▶ _TASK DESCRIPTION_:
Search the data for the string "times", and report each line where it is found.

▶ _Saved data entries_:
###

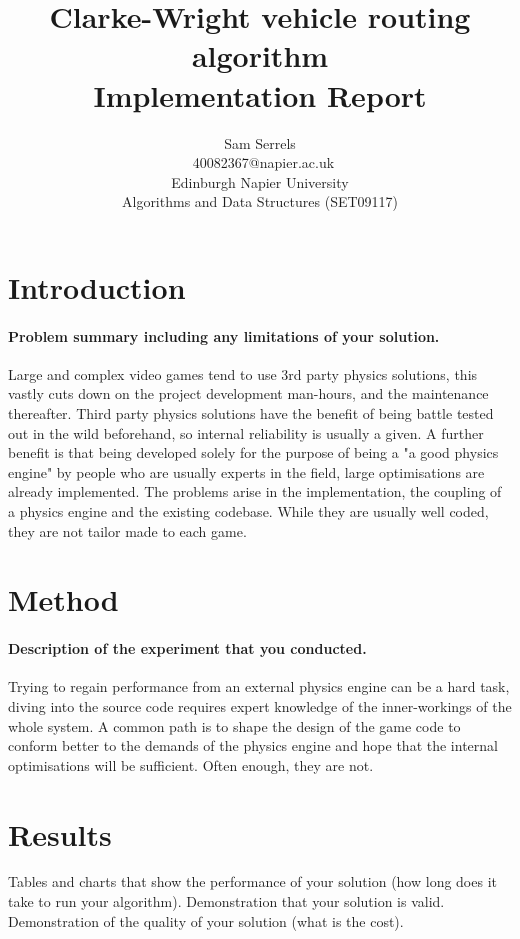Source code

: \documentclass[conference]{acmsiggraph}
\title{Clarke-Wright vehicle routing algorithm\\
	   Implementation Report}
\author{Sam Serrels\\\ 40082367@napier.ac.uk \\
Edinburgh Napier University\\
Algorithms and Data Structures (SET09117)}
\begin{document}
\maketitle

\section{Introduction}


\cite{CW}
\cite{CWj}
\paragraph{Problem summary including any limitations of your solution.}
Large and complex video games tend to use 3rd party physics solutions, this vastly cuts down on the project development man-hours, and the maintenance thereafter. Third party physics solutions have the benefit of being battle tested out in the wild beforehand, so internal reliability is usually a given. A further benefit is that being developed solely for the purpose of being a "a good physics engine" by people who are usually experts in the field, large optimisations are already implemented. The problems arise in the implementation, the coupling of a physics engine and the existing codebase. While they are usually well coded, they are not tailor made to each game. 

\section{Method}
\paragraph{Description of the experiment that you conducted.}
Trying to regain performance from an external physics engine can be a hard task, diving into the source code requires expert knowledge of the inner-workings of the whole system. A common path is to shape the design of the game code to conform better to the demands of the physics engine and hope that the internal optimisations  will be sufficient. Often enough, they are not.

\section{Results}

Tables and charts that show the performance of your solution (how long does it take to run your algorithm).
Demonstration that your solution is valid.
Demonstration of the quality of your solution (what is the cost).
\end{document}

###

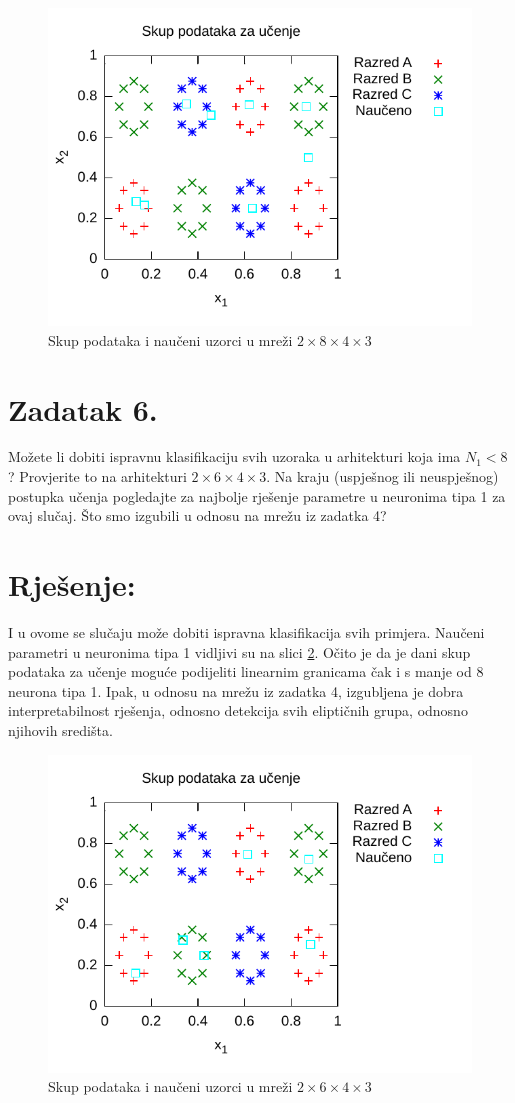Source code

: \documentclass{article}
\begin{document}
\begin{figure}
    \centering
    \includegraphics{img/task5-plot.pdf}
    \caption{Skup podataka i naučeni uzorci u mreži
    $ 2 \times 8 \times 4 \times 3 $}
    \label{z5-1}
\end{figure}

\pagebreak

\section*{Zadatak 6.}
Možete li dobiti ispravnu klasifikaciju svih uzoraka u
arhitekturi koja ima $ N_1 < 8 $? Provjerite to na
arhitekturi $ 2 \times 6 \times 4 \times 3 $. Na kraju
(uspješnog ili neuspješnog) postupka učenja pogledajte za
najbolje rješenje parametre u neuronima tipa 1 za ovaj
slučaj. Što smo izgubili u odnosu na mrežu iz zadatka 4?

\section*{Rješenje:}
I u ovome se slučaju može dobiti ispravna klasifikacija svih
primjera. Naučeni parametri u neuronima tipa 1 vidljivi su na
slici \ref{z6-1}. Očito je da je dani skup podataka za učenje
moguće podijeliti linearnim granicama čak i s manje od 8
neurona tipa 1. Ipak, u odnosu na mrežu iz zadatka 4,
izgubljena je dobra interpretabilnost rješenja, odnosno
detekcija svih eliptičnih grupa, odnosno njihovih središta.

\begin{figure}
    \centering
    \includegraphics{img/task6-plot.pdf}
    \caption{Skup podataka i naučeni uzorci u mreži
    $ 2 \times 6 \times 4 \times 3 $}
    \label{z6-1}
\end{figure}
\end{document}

###

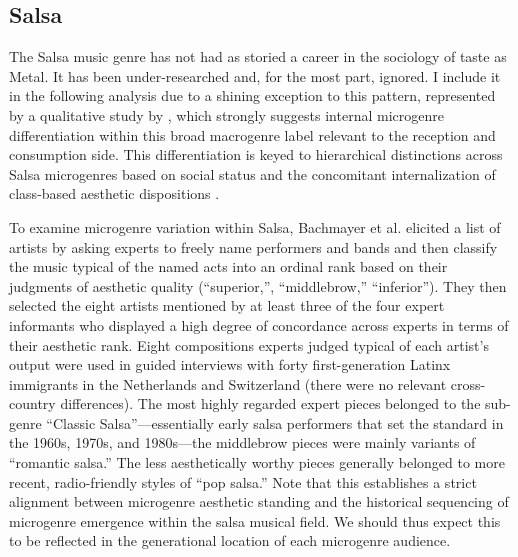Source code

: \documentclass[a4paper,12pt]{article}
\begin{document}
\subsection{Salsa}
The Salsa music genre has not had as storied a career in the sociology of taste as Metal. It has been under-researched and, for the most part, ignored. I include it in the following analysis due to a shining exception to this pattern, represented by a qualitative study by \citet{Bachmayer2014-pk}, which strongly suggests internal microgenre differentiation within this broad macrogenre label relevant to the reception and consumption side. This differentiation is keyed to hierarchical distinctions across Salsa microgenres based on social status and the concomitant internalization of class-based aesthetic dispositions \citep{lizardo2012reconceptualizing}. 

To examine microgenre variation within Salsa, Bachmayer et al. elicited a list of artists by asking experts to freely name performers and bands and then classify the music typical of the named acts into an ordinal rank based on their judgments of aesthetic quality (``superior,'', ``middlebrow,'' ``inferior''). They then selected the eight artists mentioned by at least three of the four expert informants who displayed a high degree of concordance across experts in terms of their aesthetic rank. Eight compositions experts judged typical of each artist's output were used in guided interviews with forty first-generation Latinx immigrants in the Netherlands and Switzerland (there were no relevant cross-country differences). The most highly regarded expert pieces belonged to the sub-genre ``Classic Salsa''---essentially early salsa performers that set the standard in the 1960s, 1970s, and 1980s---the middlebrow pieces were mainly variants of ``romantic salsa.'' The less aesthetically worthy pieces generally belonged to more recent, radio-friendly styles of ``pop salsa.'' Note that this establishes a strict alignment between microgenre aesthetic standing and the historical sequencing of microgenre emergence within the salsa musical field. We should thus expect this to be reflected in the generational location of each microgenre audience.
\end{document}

###

▶ _EXERCISE RESPONSE_:
    $ 2 \times 8 \times 4 \times 3 $}
arhitekturi $ 2 \times 6 \times 4 \times 3 $. Na kraju
    $ 2 \times 6 \times 4 \times 3 $}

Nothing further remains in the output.